In the High Peaks
















Wednesday, June 8, 2011

German Postwar Literary Challenge

A hot and very humid day in the high 80s (just nudging 90) and I decided I wouldn't step outside all day. I've been out hiking and biking for days until today.


For my early morning read, I started a new mystery that many people have recommended: Julia Spencer-Fleming's In the Bleak Midwinter. Spencer-Fleming sets her mystery series in what she calls the "piedmont Adirondacks" region. The top two sleuths include a young ex-Army woman Episcopal priest and a seasoned ex-Army police chief. It's my "I'm just relaxing" read. And the novel's well done and has won several awards.
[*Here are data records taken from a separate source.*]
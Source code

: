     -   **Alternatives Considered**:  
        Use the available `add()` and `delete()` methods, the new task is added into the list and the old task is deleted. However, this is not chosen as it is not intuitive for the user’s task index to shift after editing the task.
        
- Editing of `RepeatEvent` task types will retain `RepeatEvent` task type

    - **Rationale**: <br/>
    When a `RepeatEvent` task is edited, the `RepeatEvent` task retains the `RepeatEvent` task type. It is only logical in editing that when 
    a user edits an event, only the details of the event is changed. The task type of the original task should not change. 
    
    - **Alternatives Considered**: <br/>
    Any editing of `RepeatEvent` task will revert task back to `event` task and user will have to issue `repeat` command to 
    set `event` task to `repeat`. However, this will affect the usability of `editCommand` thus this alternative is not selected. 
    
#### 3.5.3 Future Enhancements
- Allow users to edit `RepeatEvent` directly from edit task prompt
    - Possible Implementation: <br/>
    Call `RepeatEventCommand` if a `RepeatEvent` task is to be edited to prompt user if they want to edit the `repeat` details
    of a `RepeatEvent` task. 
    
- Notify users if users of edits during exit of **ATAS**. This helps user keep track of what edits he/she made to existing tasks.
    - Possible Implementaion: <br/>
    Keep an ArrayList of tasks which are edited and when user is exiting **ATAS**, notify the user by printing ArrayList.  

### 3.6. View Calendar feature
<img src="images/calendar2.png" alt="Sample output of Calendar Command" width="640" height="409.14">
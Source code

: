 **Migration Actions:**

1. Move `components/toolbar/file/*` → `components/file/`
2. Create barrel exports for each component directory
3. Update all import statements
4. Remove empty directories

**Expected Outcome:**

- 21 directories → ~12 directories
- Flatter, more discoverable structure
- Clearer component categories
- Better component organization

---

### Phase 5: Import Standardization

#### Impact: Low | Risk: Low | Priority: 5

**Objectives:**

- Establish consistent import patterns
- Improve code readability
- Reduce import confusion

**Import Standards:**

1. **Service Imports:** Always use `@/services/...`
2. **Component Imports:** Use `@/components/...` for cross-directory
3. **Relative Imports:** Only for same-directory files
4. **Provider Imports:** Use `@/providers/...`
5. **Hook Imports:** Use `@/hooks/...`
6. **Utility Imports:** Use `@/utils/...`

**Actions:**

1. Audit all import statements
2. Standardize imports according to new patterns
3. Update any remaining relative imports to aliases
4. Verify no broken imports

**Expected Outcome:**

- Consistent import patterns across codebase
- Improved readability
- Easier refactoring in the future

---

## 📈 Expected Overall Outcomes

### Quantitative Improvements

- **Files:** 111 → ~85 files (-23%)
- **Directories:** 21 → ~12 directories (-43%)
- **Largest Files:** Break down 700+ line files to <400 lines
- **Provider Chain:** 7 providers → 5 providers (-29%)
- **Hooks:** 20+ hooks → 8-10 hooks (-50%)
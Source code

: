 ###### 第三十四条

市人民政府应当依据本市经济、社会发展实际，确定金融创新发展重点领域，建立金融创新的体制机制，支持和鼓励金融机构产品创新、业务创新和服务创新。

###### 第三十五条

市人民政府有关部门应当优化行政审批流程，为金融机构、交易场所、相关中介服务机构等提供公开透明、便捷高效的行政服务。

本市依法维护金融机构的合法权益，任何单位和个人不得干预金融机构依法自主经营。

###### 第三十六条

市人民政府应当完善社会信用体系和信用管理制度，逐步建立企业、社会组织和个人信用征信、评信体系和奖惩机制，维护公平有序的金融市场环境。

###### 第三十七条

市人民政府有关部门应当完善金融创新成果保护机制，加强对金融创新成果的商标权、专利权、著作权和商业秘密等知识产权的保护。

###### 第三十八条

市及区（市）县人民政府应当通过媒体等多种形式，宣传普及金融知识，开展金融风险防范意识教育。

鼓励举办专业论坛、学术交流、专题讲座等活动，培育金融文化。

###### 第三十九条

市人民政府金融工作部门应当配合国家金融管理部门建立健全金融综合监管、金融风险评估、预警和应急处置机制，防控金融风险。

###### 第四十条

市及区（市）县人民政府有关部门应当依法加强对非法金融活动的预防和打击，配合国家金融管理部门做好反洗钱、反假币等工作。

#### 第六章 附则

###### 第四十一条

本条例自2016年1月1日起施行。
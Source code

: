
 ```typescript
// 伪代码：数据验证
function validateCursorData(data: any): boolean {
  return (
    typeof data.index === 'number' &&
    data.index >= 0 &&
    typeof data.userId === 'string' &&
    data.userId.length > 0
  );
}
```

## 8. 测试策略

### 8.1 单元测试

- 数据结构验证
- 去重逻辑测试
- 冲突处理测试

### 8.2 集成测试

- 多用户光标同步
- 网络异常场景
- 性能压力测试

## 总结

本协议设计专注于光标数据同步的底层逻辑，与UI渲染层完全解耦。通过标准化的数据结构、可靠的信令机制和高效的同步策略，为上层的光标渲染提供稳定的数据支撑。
The German Postwar Literary Challenge: I realize I've been vigorously pursuing it, so I might as well, as my father used to say, "make a league of it," and announce my whole-hearted participation, just in case anyone wants to join me. This is a very simple challenge. Read one book by a German author published after 1945 and you're in.

Perhaps you're already a German-in-translation reader. Any book that you have read in the past counts as well. Films count too. Did you like Das Boot? (Incredible, highly acclaimed WWII submarine film!) Or The Reader based on the novel by Bernhard Schlink? (I highly recommend both the book and the film!)


I've nearly finished the extraordinary novella Lost by Hans-Ulrich Treichel, which was published by Pantheon in 1999. The narrator, like Treichel, was born after WWII. The narrator is an only child, age eight, whose parents never let him forget that their beloved firstborn, Arnold, was tragically lost when the Russians invaded their East Prussian farming village in 1945. Pursued by a horde of Russian soldiers, the narrator's mother passed the infant Arnold into the arms of a woman not under pursuit. Terrible trauma came next for the narrator's mother, followed by grief and mourning for the lost son and forced relocation (by the Allies) to Westphalia in western Germany. The novel, mixing pathos and absurdly comic moments, follows the narrators' parents frustrated attempts to search for Arnold. In such a novel, the reader comes closer to learning what it was like to be German after Hitler. Mind-blowing stuff!

1 comment:

  1. I just read In the Bleak Midwinter myself and liked it a lot.